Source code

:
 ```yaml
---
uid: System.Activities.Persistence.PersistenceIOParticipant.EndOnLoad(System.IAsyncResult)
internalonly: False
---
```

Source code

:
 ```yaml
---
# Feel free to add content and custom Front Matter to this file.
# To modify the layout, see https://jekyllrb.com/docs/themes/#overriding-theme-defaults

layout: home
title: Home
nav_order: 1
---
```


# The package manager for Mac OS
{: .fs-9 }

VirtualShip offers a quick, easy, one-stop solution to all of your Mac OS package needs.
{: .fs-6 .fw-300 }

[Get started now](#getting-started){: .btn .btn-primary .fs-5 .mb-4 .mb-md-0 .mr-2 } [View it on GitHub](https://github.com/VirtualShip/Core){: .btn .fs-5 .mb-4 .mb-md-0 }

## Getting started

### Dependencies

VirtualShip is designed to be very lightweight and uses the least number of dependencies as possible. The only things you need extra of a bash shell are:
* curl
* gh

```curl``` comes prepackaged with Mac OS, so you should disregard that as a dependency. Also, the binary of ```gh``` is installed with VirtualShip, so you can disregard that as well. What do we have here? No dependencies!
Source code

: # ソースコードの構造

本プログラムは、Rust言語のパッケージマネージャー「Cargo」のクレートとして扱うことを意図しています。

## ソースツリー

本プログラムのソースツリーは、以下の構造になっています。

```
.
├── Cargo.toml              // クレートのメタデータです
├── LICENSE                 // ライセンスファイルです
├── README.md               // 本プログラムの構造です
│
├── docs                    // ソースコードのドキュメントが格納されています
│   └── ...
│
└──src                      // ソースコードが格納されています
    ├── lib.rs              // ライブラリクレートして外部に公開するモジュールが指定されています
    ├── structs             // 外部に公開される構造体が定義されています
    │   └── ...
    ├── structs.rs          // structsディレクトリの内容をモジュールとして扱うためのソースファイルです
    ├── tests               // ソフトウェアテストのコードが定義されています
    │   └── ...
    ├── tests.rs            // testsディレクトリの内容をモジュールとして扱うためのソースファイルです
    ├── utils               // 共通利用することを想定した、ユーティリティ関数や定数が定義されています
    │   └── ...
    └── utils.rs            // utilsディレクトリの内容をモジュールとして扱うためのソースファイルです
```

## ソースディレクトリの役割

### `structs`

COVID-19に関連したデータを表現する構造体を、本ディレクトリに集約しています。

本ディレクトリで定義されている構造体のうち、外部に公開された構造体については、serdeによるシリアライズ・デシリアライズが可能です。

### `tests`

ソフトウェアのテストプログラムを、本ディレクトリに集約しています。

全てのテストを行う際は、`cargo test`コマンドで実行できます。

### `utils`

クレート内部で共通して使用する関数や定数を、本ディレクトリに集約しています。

_PROBLEM STATEMENT_. Starting with the line that contains "COVID-19に関連したデ", return each line through the last one of the data above, exactly as written and nothing more.

_COMPLETED TASK_.
COVID-19に関連したデータを表現する構造体を、本ディレクトリに集約しています。

本ディレクトリで定義されている構造体のうち、外部に公開された構造体については、serdeによるシリアライズ・デシリアライズが可能です。

### `tests`

ソフトウェアのテストプログラムを、本ディレクトリに集約しています。

全てのテストを行う際は、`cargo test`コマンドで実行できます。

### `utils`

クレート内部で共通して使用する関数や定数を、本ディレクトリに集約しています。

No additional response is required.